##### Material provided

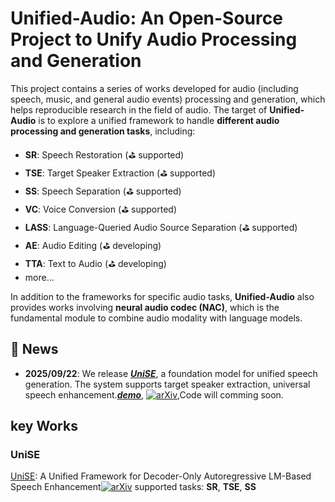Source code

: # Unified-Audio: An Open-Source Project to Unify Audio Processing and Generation

This project contains a series of works developed for audio (including speech, music, and general audio events) processing and generation, which helps reproducible research in the field of audio. The target of **Unified-Audio** is to explore a unified framework to handle **different audio processing and generation tasks**, including:

- **SR**: Speech Restoration (⛳ supported)
- **TSE**: Target Speaker Extraction (⛳ supported)
- **SS**: Speech Separation (⛳ supported)
- **VC**: Voice Conversion (⛳ supported)
- **LASS**: Language-Queried Audio Source Separation (⛳ supported)
- **AE**: Audio Editing (⛳ developing)
- **TTA**: Text to Audio (⛳ developing)
- more...

In addition to the frameworks for specific audio tasks, **Unified-Audio** also provides works involving **neural audio codec (NAC)**, which is the fundamental module to combine audio modality with language models.


## 🚀 News
- **2025/09/22**: We release [***UniSE***](https://github.com/hyyan2k/UniSE), a foundation model for unified speech generation. The system supports target speaker extraction, universal speech enhancement.[***demo***](https://hyyan2k.github.io/UniSE/), [![arXiv](https://img.shields.io/badge/arXiv-Paper-COLOR.svg)](https://arxiv.org/abs/2510.20441),Code will comming soon. 
## key Works
### UniSE
[UniSE](https://github.com/alibaba/unified-audio/tree/main/UniSE): A Unified Framework for Decoder-Only Autoregressive LM-Based Speech Enhancement[![arXiv](https://img.shields.io/badge/arXiv-Paper-COLOR.svg)](https://arxiv.org/abs/2510.20441) 
supported tasks: **SR**, **TSE**, **SS**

##########

*Task to carry out*:
Would you please repeat the lines from the one with "- **2025/09/22**: We" through the last line of the listing above, exactly and with nothing else?

*Answer section*:
- **2025/09/22**: We release [***UniSE***](https://github.com/hyyan2k/UniSE), a foundation model for unified speech generation. The system supports target speaker extraction, universal speech enhancement.[***demo***](https://hyyan2k.github.io/UniSE/), [![arXiv](https://img.shields.io/badge/arXiv-Paper-COLOR.svg)](https://arxiv.org/abs/2510.20441),Code will comming soon. 
## key Works
### UniSE
[UniSE](https://github.com/alibaba/unified-audio/tree/main/UniSE): A Unified Framework for Decoder-Only Autoregressive LM-Based Speech Enhancement[![arXiv](https://img.shields.io/badge/arXiv-Paper-COLOR.svg)](https://arxiv.org/abs/2510.20441) 
supported tasks: **SR**, **TSE**, **SS**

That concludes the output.